It’s Remembrance Day today, 90 years since the end of the First World War, 63 since the Second, and all the others too, and it’s always been resonant in my family. On my mother’s side, there were lots of boys in the family: uncles, brothers and sons, who didn’t come back, and on my father’s side a smaller family but no less a part played.
Last year, my father gave me my Grandpa’s archive, comprising his photograph collection, some ephemera, and his memoirs, which he dictated to my Grandma, who dutifully typed them up, in the late 1980s. He had a pretty interesting life, running away from home in the East End of London aged 17 and lying about his age to join the Royal Engineers in 1924, seeing service in Egypt and the Sudan before returning home to join the Fire Service, which had always been his primary interest. He was the youngest Fire Force Commander in the Second World War, based in the West Midlands, and during and after the war he was repeatedly at the head of reform in the Fire Service, putting in place organisational practices still in use today. Among many other events, his memoirs contain a vivid recollection of the firebombing of Coventry in November 1940. Here’s his obituary in the Independent (which contains only a couple of glaring errors).

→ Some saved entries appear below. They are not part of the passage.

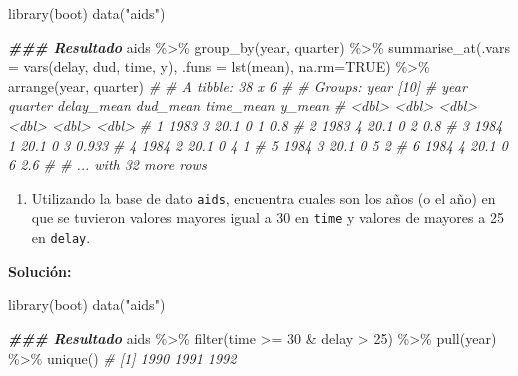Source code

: \documentclass[
]{article}
\newenvironment{Shaded}{\begin{snugshade}}{\end{snugshade}}
\newcommand{\AttributeTok}[1]{\textcolor[rgb]{0.77,0.63,0.00}{#1}}
\newcommand{\CommentTok}[1]{\textcolor[rgb]{0.56,0.35,0.01}{\textit{#1}}}
\newcommand{\ConstantTok}[1]{\textcolor[rgb]{0.00,0.00,0.00}{#1}}
\newcommand{\DecValTok}[1]{\textcolor[rgb]{0.00,0.00,0.81}{#1}}
\newcommand{\DocumentationTok}[1]{\textcolor[rgb]{0.56,0.35,0.01}{\textbf{\textit{#1}}}}
\newcommand{\FunctionTok}[1]{\textcolor[rgb]{0.00,0.00,0.00}{#1}}
\newcommand{\NormalTok}[1]{#1}
\newcommand{\SpecialCharTok}[1]{\textcolor[rgb]{0.00,0.00,0.00}{#1}}
\newcommand{\StringTok}[1]{\textcolor[rgb]{0.31,0.60,0.02}{#1}}
\providecommand{\tightlist}{%
  \setlength{\itemsep}{0pt}\setlength{\parskip}{0pt}}
\theoremstyle{definition}
\theoremstyle{definition}
\theoremstyle{definition}
\theoremstyle{definition}
\theoremstyle{remark}
\begin{document}
\begin{Shaded}
\begin{Highlighting}[]
\FunctionTok{library}\NormalTok{(boot)}
\FunctionTok{data}\NormalTok{(}\StringTok{"aids"}\NormalTok{)}

\DocumentationTok{\#\#\# Resultado}
\NormalTok{aids }\SpecialCharTok{\%\textgreater{}\%} 
  \FunctionTok{group\_by}\NormalTok{(year, quarter) }\SpecialCharTok{\%\textgreater{}\%} 
  \FunctionTok{summarise\_at}\NormalTok{(}\AttributeTok{.vars =} \FunctionTok{vars}\NormalTok{(delay, dud, time, y),}
               \AttributeTok{.funs =} \FunctionTok{lst}\NormalTok{(mean), }\AttributeTok{na.rm=}\ConstantTok{TRUE}\NormalTok{) }\SpecialCharTok{\%\textgreater{}\%} 
  \FunctionTok{arrange}\NormalTok{(year, quarter)}
\CommentTok{\# \# A tibble: 38 x 6}
\CommentTok{\# \# Groups:   year [10]}
\CommentTok{\#    year quarter delay\_mean dud\_mean time\_mean y\_mean}
\CommentTok{\#   \textless{}dbl\textgreater{}   \textless{}dbl\textgreater{}      \textless{}dbl\textgreater{}    \textless{}dbl\textgreater{}     \textless{}dbl\textgreater{}  \textless{}dbl\textgreater{}}
\CommentTok{\# 1  1983       3       20.1        0         1  0.8  }
\CommentTok{\# 2  1983       4       20.1        0         2  0.8  }
\CommentTok{\# 3  1984       1       20.1        0         3  0.933}
\CommentTok{\# 4  1984       2       20.1        0         4  1    }
\CommentTok{\# 5  1984       3       20.1        0         5  2    }
\CommentTok{\# 6  1984       4       20.1        0         6  2.6  }
\CommentTok{\# \# ... with 32 more rows}
\end{Highlighting}
\end{Shaded}

\begin{enumerate}
\def\labelenumi{\arabic{enumi}.}
\tightlist
\item
  Utilizando la base de dato \texttt{aids}, encuentra cuales son los años (o el año) en que se tuvieron valores mayores igual a 30 en \texttt{time} y valores de mayores a 25 en \texttt{delay}.
\end{enumerate}

\textbf{Solución:}

\begin{Shaded}
\begin{Highlighting}[]
\FunctionTok{library}\NormalTok{(boot)}
\FunctionTok{data}\NormalTok{(}\StringTok{"aids"}\NormalTok{)}

\DocumentationTok{\#\#\# Resultado}
\NormalTok{aids }\SpecialCharTok{\%\textgreater{}\%} 
  \FunctionTok{filter}\NormalTok{(time }\SpecialCharTok{\textgreater{}=} \DecValTok{30} \SpecialCharTok{\&}\NormalTok{ delay }\SpecialCharTok{\textgreater{}} \DecValTok{25}\NormalTok{) }\SpecialCharTok{\%\textgreater{}\%} 
  \FunctionTok{pull}\NormalTok{(year) }\SpecialCharTok{\%\textgreater{}\%} 
  \FunctionTok{unique}\NormalTok{()}
\CommentTok{\# [1] 1990 1991 1992}
\end{Highlighting}
\end{Shaded}
\end{document}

I’ve been trying to think what to do with this material, because I think something should be done. My Grandpa was no prose stylist, and it’s unlikely that his memoirs will be of interest, except in small doses, to anyone without a professional interest in the history of the period, the prewar Army or of the postwar Fire Service – and blogs like this. But it definitely has value to them, so I think I need to get some copies made and make sure they’re placed in the right archives. And while I’m doing that, I might as well get them digitised, made searchable and so on.

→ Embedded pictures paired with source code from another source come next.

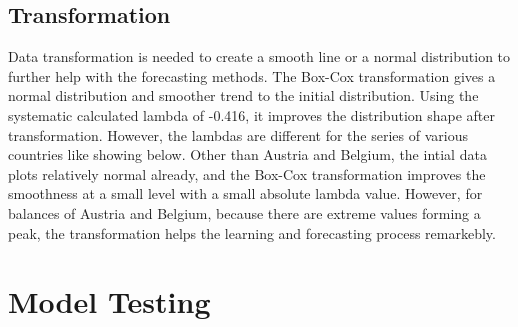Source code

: \documentclass[12pt]{article}
\begin{document}
\subsection{Transformation }
Data transformation is needed to create a smooth line or a normal distribution to further help with the forecasting methods. The Box-Cox transformation gives a normal distribution and smoother trend to the initial distribution. Using the systematic calculated lambda of -0.416, it improves the distribution shape after transformation. However, the lambdas are different for the series of various countries like showing below. Other than Austria and Belgium, the intial data plots relatively normal already, and the Box-Cox transformation improves the smoothness at a small level with a small absolute lambda value. However, for balances of Austria and Belgium, because there are extreme values forming a peak, the transformation helps the learning and forecasting process remarkebly. 
\begin{table}[!htbp] \centering 
  \caption{Box-Cox Transformation Lambda} 
  \label{} 
\end{table} 

\section{Model Testing}
\end{document}

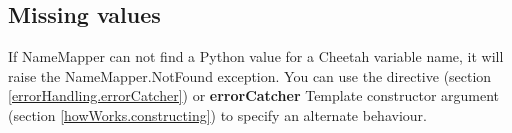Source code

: \subsection{Missing values}
\label{language.namemapper.missing}

If NameMapper can not find a Python value for a Cheetah variable name, it will
raise the NameMapper.NotFound exception.  You can use the 
directive (section \ref{errorHandling.errorCatcher}) or {\bf errorCatcher}
Template constructor argument (section \ref{howWorks.constructing}) to specify
an alternate behaviour.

The photographs are quite wonderful, so I think scanning and Flickr’ing is in order for them. They haven’t been particularly well-looked after, and they’re degrading fast. There are so many stories, and so many people in here, and I’m such a geek about this stuff, it seems wrong to keep them locked up in these albums.
So, I’m looking for suggestions of what to do with this material, beyond what I’ve suggested. Are there accepted formats and channels for this sort of thing? Are there good precedents of how to do it that you can think of? And how should I go about getting the typeset digitised? I have some ideas, but I’d like to hear yours.
In response to a query already recieved, the typescript is 150pp, 45-line typeset, approx 90,000 words, I’m guessing…
Comment by James Bridle — November 11, 2008 @ 3:04 pm
Nice collection, have you tried Blurb Books or something similar.
Also Billy Abbott / Cowfish discovered a great interactive book thingie – Manolis – which might be interesting for something like this. Here’s avideo of it in action
http://blog.gardeviance.org/2008/10/looking-for-good-author.html
Comment by Annie Mole — November 11, 2008 @ 5:52 pm
Thanks Annie. I know Blurb and something like that (e.g. Lulu) will definitely be useful at some point. Need to figure out the best way of digitising it all first though.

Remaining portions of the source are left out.